Por Mariano Fava (*)Para quienes hacen siembra directa, el sistema de "labranza química" a base de glifosato está generando algunas dificultades durante las últimas campañas. 

El problema proviene de haber empleado durante muchos años consecutivos caldos de herbicidas demasiado simplificados, en algunos casos al extremo de usar un solo agroquímico (glifosato). Esto ejerció una fuerte presión de selección artificial sobre las diferentes especies vegetales presentes en el agroecosistema, provocando que se produzcan pequeños pero constantes escapes de algunos individuos de especies naturalmente resistentes o tolerantes a las dosis de glifosato comúnmente usadas en la zona.

La posterior diseminación de las simientes (semillas) va poco a poco incrementando la cantidad de cohortes o poblaciones paulatinamente más tolerantes a esa molécula para la que fueron involuntariamente seleccionadas, por lo que hoy muchos productores con posterioridad a una aplicación de glifosato observan que algunas de las malezas presentes persisten aún después del tratamiento.

Para superar este inconveniente, o mejor aún para evitar llegar a esta situación, se debe trabajar desde diferentes ángulos como, por ejemplo:

1.Rotando y mezclando familias de herbicidas con distinto sitio de acción en la ruta metabólica de la maleza.
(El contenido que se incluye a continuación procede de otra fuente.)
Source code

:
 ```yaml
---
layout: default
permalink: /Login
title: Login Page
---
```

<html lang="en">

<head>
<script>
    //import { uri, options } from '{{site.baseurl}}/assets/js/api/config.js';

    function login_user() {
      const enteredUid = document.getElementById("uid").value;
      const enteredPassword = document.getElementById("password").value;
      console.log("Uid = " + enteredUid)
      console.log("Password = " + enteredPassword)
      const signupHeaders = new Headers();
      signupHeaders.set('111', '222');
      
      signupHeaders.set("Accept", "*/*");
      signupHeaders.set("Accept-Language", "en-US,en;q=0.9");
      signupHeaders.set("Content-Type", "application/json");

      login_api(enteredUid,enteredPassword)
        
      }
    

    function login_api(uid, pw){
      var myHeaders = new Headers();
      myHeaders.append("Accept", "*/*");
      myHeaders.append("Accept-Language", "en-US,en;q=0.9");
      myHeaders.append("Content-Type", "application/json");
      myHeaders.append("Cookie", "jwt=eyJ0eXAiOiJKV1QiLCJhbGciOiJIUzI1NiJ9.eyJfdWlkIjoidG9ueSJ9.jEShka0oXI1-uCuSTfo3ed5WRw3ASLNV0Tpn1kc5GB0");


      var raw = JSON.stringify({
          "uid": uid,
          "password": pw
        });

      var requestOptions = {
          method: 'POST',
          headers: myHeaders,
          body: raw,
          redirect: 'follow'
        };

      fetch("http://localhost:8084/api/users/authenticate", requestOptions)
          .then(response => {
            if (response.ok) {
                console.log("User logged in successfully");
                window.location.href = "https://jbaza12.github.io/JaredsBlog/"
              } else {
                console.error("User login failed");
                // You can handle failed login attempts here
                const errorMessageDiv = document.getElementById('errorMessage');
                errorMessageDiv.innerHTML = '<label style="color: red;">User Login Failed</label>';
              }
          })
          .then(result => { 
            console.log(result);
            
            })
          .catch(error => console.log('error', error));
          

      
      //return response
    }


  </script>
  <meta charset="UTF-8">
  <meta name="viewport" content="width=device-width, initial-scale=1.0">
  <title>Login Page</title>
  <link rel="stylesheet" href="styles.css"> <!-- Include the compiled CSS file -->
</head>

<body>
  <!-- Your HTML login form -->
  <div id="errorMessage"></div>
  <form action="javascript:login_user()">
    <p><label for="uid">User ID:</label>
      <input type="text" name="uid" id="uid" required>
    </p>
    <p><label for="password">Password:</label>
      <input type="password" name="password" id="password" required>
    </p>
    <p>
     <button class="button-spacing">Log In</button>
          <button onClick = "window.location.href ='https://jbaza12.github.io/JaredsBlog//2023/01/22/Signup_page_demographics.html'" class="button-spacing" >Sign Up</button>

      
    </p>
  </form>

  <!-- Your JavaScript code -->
2.Conociendo el ciclo de vida de la "mala hierba" en cuestión para intervenir en el momento en que es más susceptible a la acción de los herbicidas.

3.Rotando cultivos.

4.Acción mecánica.

En efecto, ya no solo basta la aplicación de glifosato para dejar un lote limpio de plantas indeseables. La mezcla de familias de herbicidas permite disminuir dosis del ingrediente activo de un herbicida en particular respecto de si se lo usara solo y mejorar el espectro de control sobre las plagas.

Hoy se habla de los caldos de aplicación de triple acción, es decir, mezclando tres familias de herbicidas, donde cada una se emplea en promedio a una dosis de alrededor de un 30% más baja respecto de si esa molécula se empleara sola, especialmente en el caso de los de acción residual.

Sin embargo, si bien cada vez más agricultores mezclan herbicidas en una misma aplicación, en general a veces cometen el error de combinar y rotar químicos pero siempre dentro de la misma familia de herbicidas. O sea, si bien todos son distintas marcas comerciales o principios activos, actúan en la misma ruta metabólica, lo que en la práctica es como si usáramos siempre lo mismo, no logrando el objetivo deseado de evitar generar resistencia en las malezas.

Otro inconveniente relacionado a la falta de rotación de familia de herbicidas se produce en el caso de los de acción residual. La dificultad más paradigmática se da con las moléculas de "ALS", porque vamos a sufrir dos efectos no deseados. Uno por la generación de resistencia a herbicida por parte de la mala hierba, y el otro porque podemos sufrir un "efecto carry over". Es decir, que el herbicida persiste de un cultivo al siguiente en la rotación, y puede generar daños por fitotoxicidad, en caso de que sea susceptible la especie que sigue en la ocupación del potrero, con el consiguiente perjuicio económico que se puede manifestar con desde una disminución de rendimiento hasta la pérdida del lote en caso de envenenamiento grave del cultivo.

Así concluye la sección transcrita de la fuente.